96

What is the difference between a byte array & byte buffer ?
Also, in what situations should one be preferred over the other?

[my usecase is for a web application being developed in java].

3 Answers 3

107

There are actually a number of ways to work with bytes. And I agree that it's not always easy to pick the best one:

  • the byte[]
  • the java.nio.ByteBuffer
  • the java.io.ByteArrayOutputStream (in combination with other streams)
  • the java.util.BitSet

The byte[] is just a primitive array, just containing the raw data. So, it does not have convenient methods for building or manipulating the content.

A ByteBuffer is more like a builder. It creates a byte[]. Unlike arrays, it has more convenient helper methods. (e.g. the append(byte) method). It's not that straightforward in terms of usage. (Most tutorials are way too complicated or of poor quality, but this one will get you somewhere. Take it one step further? then read about the many pitfalls.)

You could be tempted to say that a ByteBuffer does to byte[], what a StringBuilder does for String. But there is a specific difference/shortcoming of the ByteBuffer class.
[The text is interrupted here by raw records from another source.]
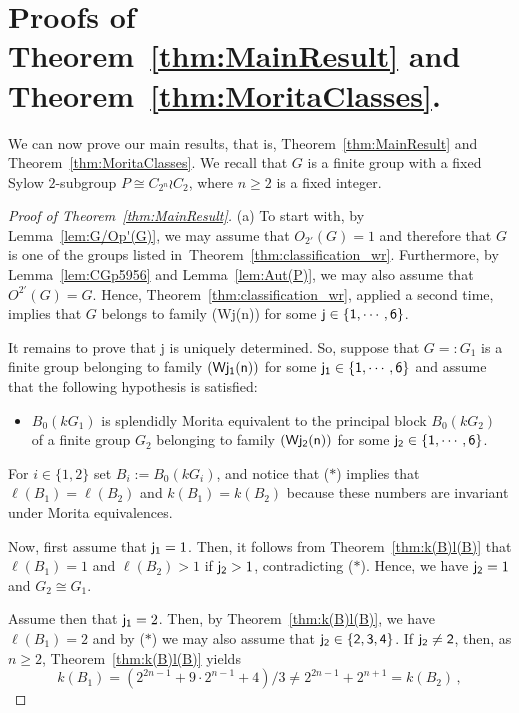 \documentclass[12pt,a4paper]{amsart}
\theoremstyle{plain}\newtheorem{Theorem}{Theorem}[section]
\theoremstyle{plain}\newtheorem{Conjecture}[Theorem]{Conjecture}
\theoremstyle{plain}\newtheorem{Corollary}[Theorem]{Corollary}
\theoremstyle{plain}\newtheorem{Lemma}[Theorem]{Lemma}
\theoremstyle{plain}\newtheorem{Proposition}[Theorem]{Proposition}
\theoremstyle{definition}\newtheorem{Definition}[Theorem]{Definition}
\theoremstyle{definition}\newtheorem{Example}[Theorem]{Example}
\theoremstyle{definition}\newtheorem{Examples}[Theorem]{Examples}
\theoremstyle{definition}\newtheorem{Remark}[Theorem]{Remark}
\theoremstyle{definition}\newtheorem{Question}[Theorem]{Question}
\theoremstyle{definition}\newtheorem{Notation}[Theorem]{Notation}
\theoremstyle{definition}\newtheorem{Hypothesis}[Theorem]{Hypothesis}
\theoremstyle{definition}\newtheorem{Assumption}[Theorem]{Assumption}
\theoremstyle{definition}\newtheorem{Strategy}[Theorem]{Strategy}
\theoremstyle{definition}\newtheorem{Contents}[Theorem]{Contents}
\theoremstyle{definition}\newtheorem{Computations}[Theorem]{Computations}
\theoremstyle{definition}\newtheorem{Equivalences}[Theorem]{Equivalences}
\theoremstyle{definition}\newtheorem{Notation/Definition}[Theorem]{Notation/Definition}
\theoremstyle{definition}\newtheorem{noth}[Theorem]{}
\theoremstyle{plain}\newtheorem{Step}[Theorem]{Step}
\begin{document}
\section{Proofs of Theorem~\ref{thm:MainResult} and Theorem~\ref{thm:MoritaClasses}.}\label{sec:proofMainb}

We can now prove our main results, that is, Theorem~\ref{thm:MainResult} and Theorem~\ref{thm:MoritaClasses}. 
We recall that $G$ is a finite group with a fixed  Sylow $2$-subgroup $P\cong C_{2^n}\wr C_2$, where $n\geq 2$ is a fixed integer. 


\begin{proof}[Proof of Theorem~\ref{thm:MainResult}]
{\rm (a)}
To start with, by Lemma~\ref{lem:G/Op'(G)}, we may assume that ${O_{2'}(G)=1}$ 
and therefore that $G$ is one of the groups listed in~Theorem~\ref{thm:classification_wr}. 
Furthermore, by Lemma~\ref{lem:CGp5956} and Lemma~\ref{lem:Aut(P)},
we may also assume  that $O^{2'}(G)=G$. Hence, 
 Theorem~\ref{thm:classification_wr}, applied a second time, implies 
 that $G$ belongs to family {\sf(Wj(n))} for some ${\sf j\in\{1,\cdots,6\}}$.
 \par
 It remains to prove that
{\sf j} is uniquely determined. So, suppose that $G=:G_{1}$ is a finite group belonging to 
family  ${\sf (Wj_1(n))}$ for  some ${\sf j_1}\in\{{\sf1},\cdots,{\sf6}\}$ and assume that  the 
following hypothesis is satisfied:
\begin{itemize}
\item[($\ast$)] $B_{0}(kG_{1})$ is splendidly Morita equivalent to the principal block 
$B_{0}(kG_{2})$ of a finite group $G_{2}$ belonging to family  ${\sf (Wj_2(n))}$  for  some 
${\sf j_2}\in\{{\sf 1},\cdots,{\sf 6}\}$.
\end{itemize}
For $i\in\{1,2\}$ set $B_i:=B_0(kG_i)$, and notice that ($\ast$) implies that 
$\ell(B_{1})=\ell(B_{2})$ and $k(B_{1})=k(B_{2})$ because these numbers 
are invariant under Morita equivalences. 
\par
Now, first assume that ${\sf j_1} = 1$. Then, it follows from Theorem~\ref{thm:k(B)l(B)} 
that $\ell(B_{1})=1$
and  $\ell(B_{2})>1$ if ${\sf j_2} > 1$, contradicting ($\ast$). Hence, we 
have ${\sf j_2} = 1$ and $G_{2}\cong G_{1}$. 
\par
Assume then  that  ${\sf j_1} = 2$. Then, by Theorem~\ref{thm:k(B)l(B)}, we have 
$\ell(B_{1})=2$ and by ($\ast$) we may also assume that ${\sf j_2}\in\{{\sf 2,3,4}\}$. 
If ${\sf j_2} \neq {\sf2}$, then, as $n\geq 2$, Theorem~\ref{thm:k(B)l(B)} yields 
\[
k(B_{1})= (2^{2n-1}+9{\cdot}2^{n-1}+4)/3\neq2^{2n-1}+2^{n+1}=k(B_{2})\,,
\]
\end{proof}
\end{document}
Although it may appear that a bytebuffer resizes automatically while you add elements, the ByteBuffer actually has a fixed capacity. When you instantiate it, you already have to specify the maximum size of the buffer.

That's one of the reasons, why I often prefer to use the ByteArrayOutputStream because it automatically resizes, just like an ArrayList does. (It has a toByteArray() method). Sometimes it's practical, to wrap it in a DataOutputStream. The advantage is that you will have some additional convenience calls, (e.g. writeShort(int) if you need to write 2 bytes.)

BitSet comes in handy when you want to perform bit-level operations. You can get/set individual bits, and it has logical operator methods like xor(). (The toByteArray() method was only introduced in java 7.)

Of course depending on your needs you can combine all of them to build your byte[].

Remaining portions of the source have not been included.